Vom halben Hähnchen bis zum Frühstücksei, vom Schokokuchen bis zu Spätzle: Eiprodukte und Geflügel sind in vielen Haushalten fester Bestandteil der täglichen Küche. Damit das weiterhin mit grünem Gewissen möglich ist, stellt green Lifestyle Betriebe vor, die einen hohen Wert auf eine artgerechte Hühnerhaltung legen.
Glückliche Hühner sind (nicht) Vergangenheit
In einem Hit der 1930er-Jahre hieß es noch Ich wollt, ich wär‘ ein Huhn.

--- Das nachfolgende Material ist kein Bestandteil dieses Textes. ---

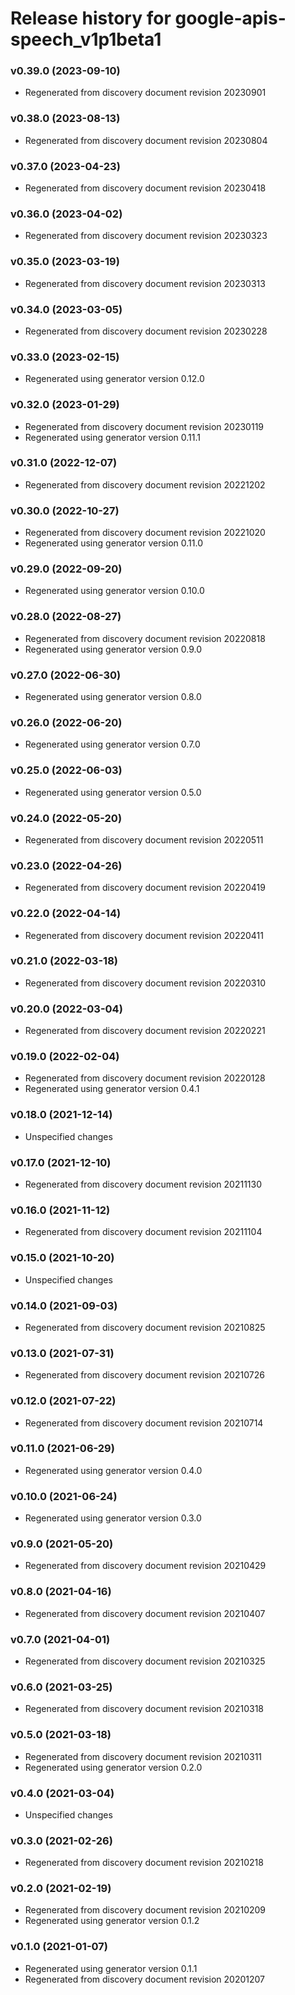 # Release history for google-apis-speech_v1p1beta1

### v0.39.0 (2023-09-10)

* Regenerated from discovery document revision 20230901

### v0.38.0 (2023-08-13)

* Regenerated from discovery document revision 20230804

### v0.37.0 (2023-04-23)

* Regenerated from discovery document revision 20230418

### v0.36.0 (2023-04-02)

* Regenerated from discovery document revision 20230323

### v0.35.0 (2023-03-19)

* Regenerated from discovery document revision 20230313

### v0.34.0 (2023-03-05)

* Regenerated from discovery document revision 20230228

### v0.33.0 (2023-02-15)

* Regenerated using generator version 0.12.0

### v0.32.0 (2023-01-29)

* Regenerated from discovery document revision 20230119
* Regenerated using generator version 0.11.1

### v0.31.0 (2022-12-07)

* Regenerated from discovery document revision 20221202

### v0.30.0 (2022-10-27)

* Regenerated from discovery document revision 20221020
* Regenerated using generator version 0.11.0

### v0.29.0 (2022-09-20)

* Regenerated using generator version 0.10.0

### v0.28.0 (2022-08-27)

* Regenerated from discovery document revision 20220818
* Regenerated using generator version 0.9.0

### v0.27.0 (2022-06-30)

* Regenerated using generator version 0.8.0

### v0.26.0 (2022-06-20)

* Regenerated using generator version 0.7.0

### v0.25.0 (2022-06-03)

* Regenerated using generator version 0.5.0

### v0.24.0 (2022-05-20)

* Regenerated from discovery document revision 20220511

### v0.23.0 (2022-04-26)

* Regenerated from discovery document revision 20220419

### v0.22.0 (2022-04-14)

* Regenerated from discovery document revision 20220411

### v0.21.0 (2022-03-18)

* Regenerated from discovery document revision 20220310

### v0.20.0 (2022-03-04)

* Regenerated from discovery document revision 20220221

### v0.19.0 (2022-02-04)

* Regenerated from discovery document revision 20220128
* Regenerated using generator version 0.4.1

### v0.18.0 (2021-12-14)

* Unspecified changes

### v0.17.0 (2021-12-10)

* Regenerated from discovery document revision 20211130

### v0.16.0 (2021-11-12)

* Regenerated from discovery document revision 20211104

### v0.15.0 (2021-10-20)

* Unspecified changes

### v0.14.0 (2021-09-03)

* Regenerated from discovery document revision 20210825

### v0.13.0 (2021-07-31)

* Regenerated from discovery document revision 20210726

### v0.12.0 (2021-07-22)

* Regenerated from discovery document revision 20210714

### v0.11.0 (2021-06-29)

* Regenerated using generator version 0.4.0

### v0.10.0 (2021-06-24)

* Regenerated using generator version 0.3.0

### v0.9.0 (2021-05-20)

* Regenerated from discovery document revision 20210429

### v0.8.0 (2021-04-16)

* Regenerated from discovery document revision 20210407

### v0.7.0 (2021-04-01)

* Regenerated from discovery document revision 20210325

### v0.6.0 (2021-03-25)

* Regenerated from discovery document revision 20210318

### v0.5.0 (2021-03-18)

* Regenerated from discovery document revision 20210311
* Regenerated using generator version 0.2.0

### v0.4.0 (2021-03-04)

* Unspecified changes

### v0.3.0 (2021-02-26)

* Regenerated from discovery document revision 20210218

### v0.2.0 (2021-02-19)

* Regenerated from discovery document revision 20210209
* Regenerated using generator version 0.1.2

### v0.1.0 (2021-01-07)

* Regenerated using generator version 0.1.1
* Regenerated from discovery document revision 20201207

Seither hat sich in der Hühnerhaltung jedoch einiges verändert und der Text des Meistersextetts aus Berlin würde heute sicherlich anders lauten. Glückliche Hühner, die den ganzen Tag auf der Wiese picken, sich eine Pause auf der Sitzstange gönnen und rumgackern, wie es ihnen beliebt, findet man in Deutschland nur noch selten.
Legehennen in Deutschland
Laut den aktuellen Zahlen des Bundesministeriums für Ernährung und Landwirtschaft (BMEL)* lebten 2017 im Schnitt 40,6 Millionen Legehennen in Deutschland – etwa 65 Prozent von ihnen in Bodenhaltung. Betriebe mit ökologischer Erzeugung machen mit rund vier Millionen Tieren nur zehn Prozent aus.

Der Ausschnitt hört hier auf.